Enquanto a apresentadora finaliza a receita, uma outra mulher, quase sempre negra, de uniforme e em silêncio, recolhe utensílios sujos e traz o prato já pronto. Foi assim durante décadas e ainda é. Ao mesmo tempo em que nos orgulhamos de demonstrar habilidades na cozinha ou em outras tarefas de casa, há geralmente alguém, a quem nos referimos como “quase da família”, que arca com parte do trabalho — em geral a mais pesada.
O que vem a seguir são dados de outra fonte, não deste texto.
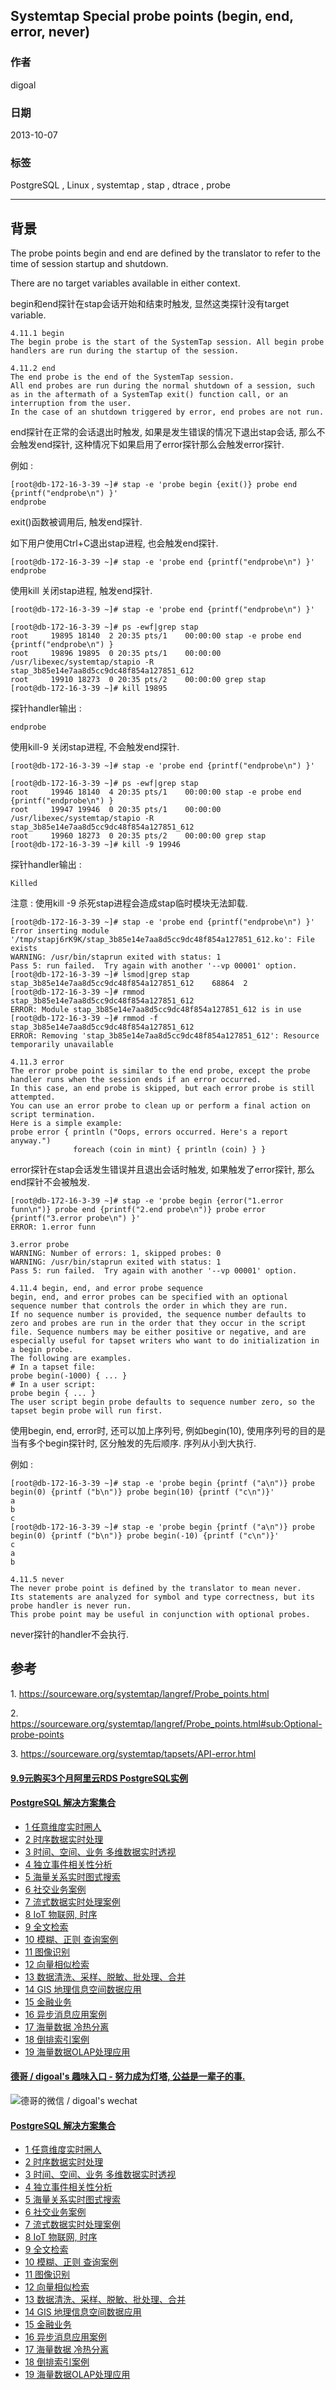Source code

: ## Systemtap Special probe points (begin, end, error, never)    
                     
### 作者                 
digoal                   
               
### 日期                                  
2013-10-07               
                
### 标签               
PostgreSQL , Linux , systemtap , stap , dtrace , probe                
                                                 
----                         
                                                             
## 背景            
The probe points begin and end are defined by the translator to refer to the time of session startup and shutdown.   
  
There are no target variables available in either context.  
  
begin和end探针在stap会话开始和结束时触发, 显然这类探针没有target variable.  
  
```  
4.11.1 begin  
The begin probe is the start of the SystemTap session. All begin probe handlers are run during the startup of the session.  
  
4.11.2 end  
The end probe is the end of the SystemTap session.   
All end probes are run during the normal shutdown of a session, such as in the aftermath of a SystemTap exit() function call, or an interruption from the user.   
In the case of an shutdown triggered by error, end probes are not run.  
```  
  
end探针在正常的会话退出时触发, 如果是发生错误的情况下退出stap会话, 那么不会触发end探针, 这种情况下如果启用了error探针那么会触发error探针.   
  
例如 :   
  
```  
[root@db-172-16-3-39 ~]# stap -e 'probe begin {exit()} probe end {printf("endprobe\n") }'  
endprobe  
```  
  
exit()函数被调用后, 触发end探针.  
  
如下用户使用Ctrl+C退出stap进程, 也会触发end探针.  
  
```  
[root@db-172-16-3-39 ~]# stap -e 'probe end {printf("endprobe\n") }'  
endprobe  
```  
  
使用kill 关闭stap进程, 触发end探针.  
  
```  
[root@db-172-16-3-39 ~]# stap -e 'probe end {printf("endprobe\n") }'  
  
[root@db-172-16-3-39 ~]# ps -ewf|grep stap  
root     19895 18140  2 20:35 pts/1    00:00:00 stap -e probe end {printf("endprobe\n") }  
root     19896 19895  0 20:35 pts/1    00:00:00 /usr/libexec/systemtap/stapio -R stap_3b85e14e7aa8d5cc9dc48f854a127851_612  
root     19910 18273  0 20:35 pts/2    00:00:00 grep stap  
[root@db-172-16-3-39 ~]# kill 19895  
```  
  
探针handler输出 :   
  
```  
endprobe  
```  
  
使用kill-9 关闭stap进程, 不会触发end探针.  
  
```  
[root@db-172-16-3-39 ~]# stap -e 'probe end {printf("endprobe\n") }'  
  
[root@db-172-16-3-39 ~]# ps -ewf|grep stap  
root     19946 18140  4 20:35 pts/1    00:00:00 stap -e probe end {printf("endprobe\n") }  
root     19947 19946  0 20:35 pts/1    00:00:00 /usr/libexec/systemtap/stapio -R stap_3b85e14e7aa8d5cc9dc48f854a127851_612  
root     19960 18273  0 20:35 pts/2    00:00:00 grep stap  
[root@db-172-16-3-39 ~]# kill -9 19946  
```  
  
探针handler输出 :   
  
```  
Killed  
```  
  
注意 : 使用kill -9 杀死stap进程会造成stap临时模块无法卸载.  
  
```  
[root@db-172-16-3-39 ~]# stap -e 'probe end {printf("endprobe\n") }'  
Error inserting module '/tmp/stapj6rK9K/stap_3b85e14e7aa8d5cc9dc48f854a127851_612.ko': File exists  
WARNING: /usr/bin/staprun exited with status: 1  
Pass 5: run failed.  Try again with another '--vp 00001' option.  
[root@db-172-16-3-39 ~]# lsmod|grep stap  
stap_3b85e14e7aa8d5cc9dc48f854a127851_612    68864  2   
[root@db-172-16-3-39 ~]# rmmod stap_3b85e14e7aa8d5cc9dc48f854a127851_612  
ERROR: Module stap_3b85e14e7aa8d5cc9dc48f854a127851_612 is in use  
[root@db-172-16-3-39 ~]# rmmod -f stap_3b85e14e7aa8d5cc9dc48f854a127851_612  
ERROR: Removing 'stap_3b85e14e7aa8d5cc9dc48f854a127851_612': Resource temporarily unavailable  
  
4.11.3 error  
The error probe point is similar to the end probe, except the probe handler runs when the session ends if an error occurred.   
In this case, an end probe is skipped, but each error probe is still attempted.   
You can use an error probe to clean up or perform a final action on script termination.  
Here is a simple example:  
probe error { println ("Oops, errors occurred. Here's a report anyway.")  
              foreach (coin in mint) { println (coin) } }  
```  
  
error探针在stap会话发生错误并且退出会话时触发, 如果触发了error探针, 那么end探针不会被触发.  
  
```  
[root@db-172-16-3-39 ~]# stap -e 'probe begin {error("1.error funn\n")} probe end {printf("2.end probe\n")} probe error {printf("3.error probe\n") }'  
ERROR: 1.error funn  
  
3.error probe  
WARNING: Number of errors: 1, skipped probes: 0  
WARNING: /usr/bin/staprun exited with status: 1  
Pass 5: run failed.  Try again with another '--vp 00001' option.  
  
4.11.4 begin, end, and error probe sequence  
begin, end, and error probes can be specified with an optional sequence number that controls the order in which they are run.   
If no sequence number is provided, the sequence number defaults to zero and probes are run in the order that they occur in the script file. Sequence numbers may be either positive or negative, and are especially useful for tapset writers who want to do initialization in a begin probe.   
The following are examples.  
# In a tapset file:  
probe begin(-1000) { ... }  
# In a user script:  
probe begin { ... }  
The user script begin probe defaults to sequence number zero, so the tapset begin probe will run first.  
```  
  
使用begin, end, error时, 还可以加上序列号, 例如begin(10), 使用序列号的目的是当有多个begin探针时, 区分触发的先后顺序. 序列从小到大执行.  
  
例如 :   
  
```  
[root@db-172-16-3-39 ~]# stap -e 'probe begin {printf ("a\n")} probe begin(0) {printf ("b\n")} probe begin(10) {printf ("c\n")}'   
a  
b  
c  
[root@db-172-16-3-39 ~]# stap -e 'probe begin {printf ("a\n")} probe begin(0) {printf ("b\n")} probe begin(-10) {printf ("c\n")}'   
c  
a  
b  
```  
  
```  
4.11.5 never  
The never probe point is defined by the translator to mean never.   
Its statements are analyzed for symbol and type correctness, but its probe handler is never run.   
This probe point may be useful in conjunction with optional probes.  
```  
  
never探针的handler不会执行.  
  
## 参考  
1\. https://sourceware.org/systemtap/langref/Probe_points.html  
  
2\. https://sourceware.org/systemtap/langref/Probe_points.html#sub:Optional-probe-points  
  
3\. https://sourceware.org/systemtap/tapsets/API-error.html  
  
  
  
  
  
  
  
  
  
  
  
  
  
  
  
  
  
  
  
  
  
  
  
  
  
  
  
  
  
  
  
  
  
  
  
  
  
  
  
  
  
  
  
  
  
  
#### [9.9元购买3个月阿里云RDS PostgreSQL实例](https://www.aliyun.com/database/postgresqlactivity "57258f76c37864c6e6d23383d05714ea")
  
  
#### [PostgreSQL 解决方案集合](https://yq.aliyun.com/topic/118 "40cff096e9ed7122c512b35d8561d9c8")
- [1 任意维度实时圈人](https://yq.aliyun.com/topic/118 "40cff096e9ed7122c512b35d8561d9c8")
- [2 时序数据实时处理](https://yq.aliyun.com/topic/118 "40cff096e9ed7122c512b35d8561d9c8")
- [3 时间、空间、业务 多维数据实时透视](https://yq.aliyun.com/topic/118 "40cff096e9ed7122c512b35d8561d9c8")
- [4 独立事件相关性分析](https://yq.aliyun.com/topic/118 "40cff096e9ed7122c512b35d8561d9c8")
- [5 海量关系实时图式搜索](https://yq.aliyun.com/topic/118 "40cff096e9ed7122c512b35d8561d9c8")
- [6 社交业务案例](https://yq.aliyun.com/topic/118 "40cff096e9ed7122c512b35d8561d9c8")
- [7 流式数据实时处理案例](https://yq.aliyun.com/topic/118 "40cff096e9ed7122c512b35d8561d9c8")
- [8 IoT 物联网, 时序](https://yq.aliyun.com/topic/118 "40cff096e9ed7122c512b35d8561d9c8")
- [9 全文检索](https://yq.aliyun.com/topic/118 "40cff096e9ed7122c512b35d8561d9c8")
- [10 模糊、正则 查询案例](https://yq.aliyun.com/topic/118 "40cff096e9ed7122c512b35d8561d9c8")
- [11 图像识别](https://yq.aliyun.com/topic/118 "40cff096e9ed7122c512b35d8561d9c8")
- [12 向量相似检索](https://yq.aliyun.com/topic/118 "40cff096e9ed7122c512b35d8561d9c8")
- [13 数据清洗、采样、脱敏、批处理、合并](https://yq.aliyun.com/topic/118 "40cff096e9ed7122c512b35d8561d9c8")
- [14 GIS 地理信息空间数据应用](https://yq.aliyun.com/topic/118 "40cff096e9ed7122c512b35d8561d9c8")
- [15 金融业务](https://yq.aliyun.com/topic/118 "40cff096e9ed7122c512b35d8561d9c8")
- [16 异步消息应用案例](https://yq.aliyun.com/topic/118 "40cff096e9ed7122c512b35d8561d9c8")
- [17 海量数据 冷热分离](https://yq.aliyun.com/topic/118 "40cff096e9ed7122c512b35d8561d9c8")
- [18 倒排索引案例](https://yq.aliyun.com/topic/118 "40cff096e9ed7122c512b35d8561d9c8")
- [19 海量数据OLAP处理应用](https://yq.aliyun.com/topic/118 "40cff096e9ed7122c512b35d8561d9c8")
  
  
#### [德哥 / digoal's 趣味入口 - 努力成为灯塔, 公益是一辈子的事.](https://github.com/digoal/blog/blob/master/README.md "22709685feb7cab07d30f30387f0a9ae")
  
  
![德哥的微信 / digoal's wechat](../pic/digoal_weixin.jpg "f7ad92eeba24523fd47a6e1a0e691b59")
  
  
#### [PostgreSQL 解决方案集合](https://yq.aliyun.com/topic/118 "40cff096e9ed7122c512b35d8561d9c8")
- [1 任意维度实时圈人](https://yq.aliyun.com/topic/118 "40cff096e9ed7122c512b35d8561d9c8")
- [2 时序数据实时处理](https://yq.aliyun.com/topic/118 "40cff096e9ed7122c512b35d8561d9c8")
- [3 时间、空间、业务 多维数据实时透视](https://yq.aliyun.com/topic/118 "40cff096e9ed7122c512b35d8561d9c8")
- [4 独立事件相关性分析](https://yq.aliyun.com/topic/118 "40cff096e9ed7122c512b35d8561d9c8")
- [5 海量关系实时图式搜索](https://yq.aliyun.com/topic/118 "40cff096e9ed7122c512b35d8561d9c8")
- [6 社交业务案例](https://yq.aliyun.com/topic/118 "40cff096e9ed7122c512b35d8561d9c8")
- [7 流式数据实时处理案例](https://yq.aliyun.com/topic/118 "40cff096e9ed7122c512b35d8561d9c8")
- [8 IoT 物联网, 时序](https://yq.aliyun.com/topic/118 "40cff096e9ed7122c512b35d8561d9c8")
- [9 全文检索](https://yq.aliyun.com/topic/118 "40cff096e9ed7122c512b35d8561d9c8")
- [10 模糊、正则 查询案例](https://yq.aliyun.com/topic/118 "40cff096e9ed7122c512b35d8561d9c8")
- [11 图像识别](https://yq.aliyun.com/topic/118 "40cff096e9ed7122c512b35d8561d9c8")
- [12 向量相似检索](https://yq.aliyun.com/topic/118 "40cff096e9ed7122c512b35d8561d9c8")
- [13 数据清洗、采样、脱敏、批处理、合并](https://yq.aliyun.com/topic/118 "40cff096e9ed7122c512b35d8561d9c8")
- [14 GIS 地理信息空间数据应用](https://yq.aliyun.com/topic/118 "40cff096e9ed7122c512b35d8561d9c8")
- [15 金融业务](https://yq.aliyun.com/topic/118 "40cff096e9ed7122c512b35d8561d9c8")
- [16 异步消息应用案例](https://yq.aliyun.com/topic/118 "40cff096e9ed7122c512b35d8561d9c8")
- [17 海量数据 冷热分离](https://yq.aliyun.com/topic/118 "40cff096e9ed7122c512b35d8561d9c8")
- [18 倒排索引案例](https://yq.aliyun.com/topic/118 "40cff096e9ed7122c512b35d8561d9c8")
- [19 海量数据OLAP处理应用](https://yq.aliyun.com/topic/118 "40cff096e9ed7122c512b35d8561d9c8")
Uma relação de subalternidade que se atualiza ao longo do tempo e da qual a televisão é só um reflexo.

“Graças ao passado colonial, o Brasil se constitui como uma sociedade profundamente racista, fundada no patriarcalismo, na desigualdade de gênero e de classes e também numa visão patrimonialista”, diz a professora Rosaly de Seixas Brito, doutora em antropologia pela Universidade Federal do Pará. O trabalho doméstico, afirma, é um sintoma e uma consequência dessa matriz cultural, “por isso ao longo do tempo nem foi visto como uma relação trabalhista, mas quase como uma obrigação”.
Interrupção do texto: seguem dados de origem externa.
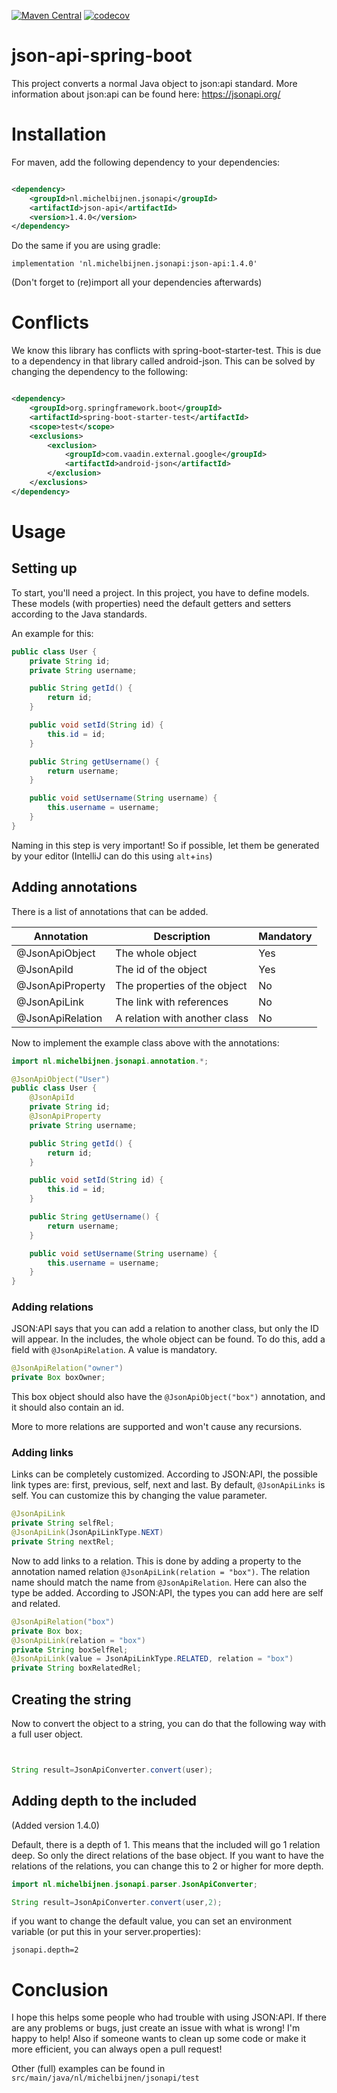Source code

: [![Maven Central](https://maven-badges.herokuapp.com/maven-central/nl.michelbijnen.jsonapi/json-api/badge.svg)](https://maven-badges.herokuapp.com/maven-central/nl.michelbijnen.jsonapi/json-api)
[![codecov](https://codecov.io/gh/MieskeB/json-api-spring-boot/branch/master/graph/badge.svg)](https://codecov.io/gh/MieskeB/json-api-spring-boot)

# json-api-spring-boot

This project converts a normal Java object to json:api standard. More information about json:api can be found
here: https://jsonapi.org/

# Installation

For maven, add the following dependency to your dependencies:

```xml

<dependency>
    <groupId>nl.michelbijnen.jsonapi</groupId>
    <artifactId>json-api</artifactId>
    <version>1.4.0</version>
</dependency>
```

Do the same if you are using gradle:

```
implementation 'nl.michelbijnen.jsonapi:json-api:1.4.0'
```

(Don't forget to (re)import all your dependencies afterwards)

# Conflicts

We know this library has conflicts with spring-boot-starter-test. This is due to a dependency in that library called
android-json. This can be solved by changing the dependency to the following:

```xml

<dependency>
    <groupId>org.springframework.boot</groupId>
    <artifactId>spring-boot-starter-test</artifactId>
    <scope>test</scope>
    <exclusions>
        <exclusion>
            <groupId>com.vaadin.external.google</groupId>
            <artifactId>android-json</artifactId>
        </exclusion>
    </exclusions>
</dependency>
```

# Usage

## Setting up

To start, you'll need a project. In this project, you have to define models. These models (with properties) need the
default getters and setters according to the Java standards.

An example for this:

```java
public class User {
    private String id;
    private String username;

    public String getId() {
        return id;
    }

    public void setId(String id) {
        this.id = id;
    }

    public String getUsername() {
        return username;
    }

    public void setUsername(String username) {
        this.username = username;
    }
}
```

Naming in this step is very important! So if possible, let them be generated by your editor (IntelliJ can do this
using `alt`+`ins`)

## Adding annotations

There is a list of annotations that can be added.

| Annotation | Description | Mandatory |
|----------------|------------------|-----|
| @JsonApiObject | The whole object | Yes |
| @JsonApiId | The id of the object | Yes |
| @JsonApiProperty | The properties of the object | No |
| @JsonApiLink | The link with references | No |
| @JsonApiRelation | A relation with another class | No |

Now to implement the example class above with the annotations:

```java
import nl.michelbijnen.jsonapi.annotation.*;

@JsonApiObject("User")
public class User {
    @JsonApiId
    private String id;
    @JsonApiProperty
    private String username;

    public String getId() {
        return id;
    }

    public void setId(String id) {
        this.id = id;
    }

    public String getUsername() {
        return username;
    }

    public void setUsername(String username) {
        this.username = username;
    }
}
```

### Adding relations

JSON:API says that you can add a relation to another class, but only the ID will appear. In the includes, the whole
object can be found. To do this, add a field with `@JsonApiRelation`. A value is mandatory.

```java
@JsonApiRelation("owner")
private Box boxOwner;
```

This box object should also have the `@JsonApiObject("box")` annotation, and it should also contain an id.

More to more relations are supported and won't cause any recursions.

### Adding links

Links can be completely customized. According to JSON:API, the possible link types are: first, previous, self, next and
last. By default, `@JsonApiLinks` is self. You can customize this by changing the value parameter.

```java
@JsonApiLink
private String selfRel;
@JsonApiLink(JsonApiLinkType.NEXT)
private String nextRel;
```

Now to add links to a relation. This is done by adding a property to the annotation named
relation `@JsonApiLink(relation = "box")`. The relation name should match the name from `@JsonApiRelation`. Here can
also the type be added. According to JSON:API, the types you can add here are self and related.

```java
@JsonApiRelation("box")
private Box box;
@JsonApiLink(relation = "box")
private String boxSelfRel;
@JsonApiLink(value = JsonApiLinkType.RELATED, relation = "box")
private String boxRelatedRel;
```

## Creating the string

Now to convert the object to a string, you can do that the following way with a full user object.

```java


String result=JsonApiConverter.convert(user);
```

## Adding depth to the included
(Added version 1.4.0)

Default, there is a depth of 1. This means that the included will go 1 relation deep. So only the direct relations of
the base object. If you want to have the relations of the relations, you can change this to 2 or higher for more depth.

```java
import nl.michelbijnen.jsonapi.parser.JsonApiConverter;

String result=JsonApiConverter.convert(user,2);
```

if you want to change the default value, you can set an environment variable (or put this in your server.properties):

```
jsonapi.depth=2
```

# Conclusion

I hope this helps some people who had trouble with using JSON:API. If there are any problems or bugs, just create an
issue with what is wrong! I'm happy to help! Also if someone wants to clean up some code or make it more efficient, you
can always open a pull request!

Other (full) examples can be found in `src/main/java/nl/michelbijnen/jsonapi/test`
Junto com a também professora Danila Cal, ela organizou o volume “Comunicação, Gênero e Trabalho Doméstico — Das reiterações coloniais às invenções de outros possíveis” (Ed. CRV, 2021), que investiga o trabalho de empregadas, babás, cuidadoras e outros serviços domésticos no país, historicamente marcados por essas desigualdades de gênero, classe e raça.

Entre os 14 capítulos, assinados pelas organizadoras e pesquisadores do tema nas áreas de comunicação e antropologia, há quatro escritos por empregadas domésticas da região amazônica, em que relatam uma rotina de trabalhos exaustivos, abusos e pouca ou nenhuma remuneração.

Lançado em meio à pandemia, o livro é dedicado a Miguel Otávio de Santana, o menino de 5 anos que morreu ao cair do nono andar de um prédio em Recife, e a sua mãe e avó, que trabalhavam para a dona do apartamento durante o isolamento. A chegada do vírus ao Brasil –cuja primeira morte registrada, não por acaso, foi de uma empregada que cuidou da patroa contaminada após uma viagem à Europa– expôs ainda mais as relações de poder que atravessam o trabalho doméstico no Brasil, afirma a pesquisadora.

Entre famosos que tentaram justificar a presença de cozinheiras e babás em suas casas durante o isolamento e denúncias de cárcere privado, houve a tentativa, no Pará, de incluir o trabalho doméstico entre os serviços essenciais no decreto de lockdown do estado — revogada após protestos.

“Por que a saúde dessas trabalhadoras e trabalhadores deveria ficar em segundo plano, expostas à contaminação do vírus?”, questiona Brito. “Isso mostra como os corpos e a saúde deles são vistos como inferiores.” Na conversa com Gama, a pesquisadora fala ainda sobre a luta política das empregadas e se um dia vamos superar o modelo de país que se acostumou a terceirizar as tarefas domésticas pagando muito pouco por isso.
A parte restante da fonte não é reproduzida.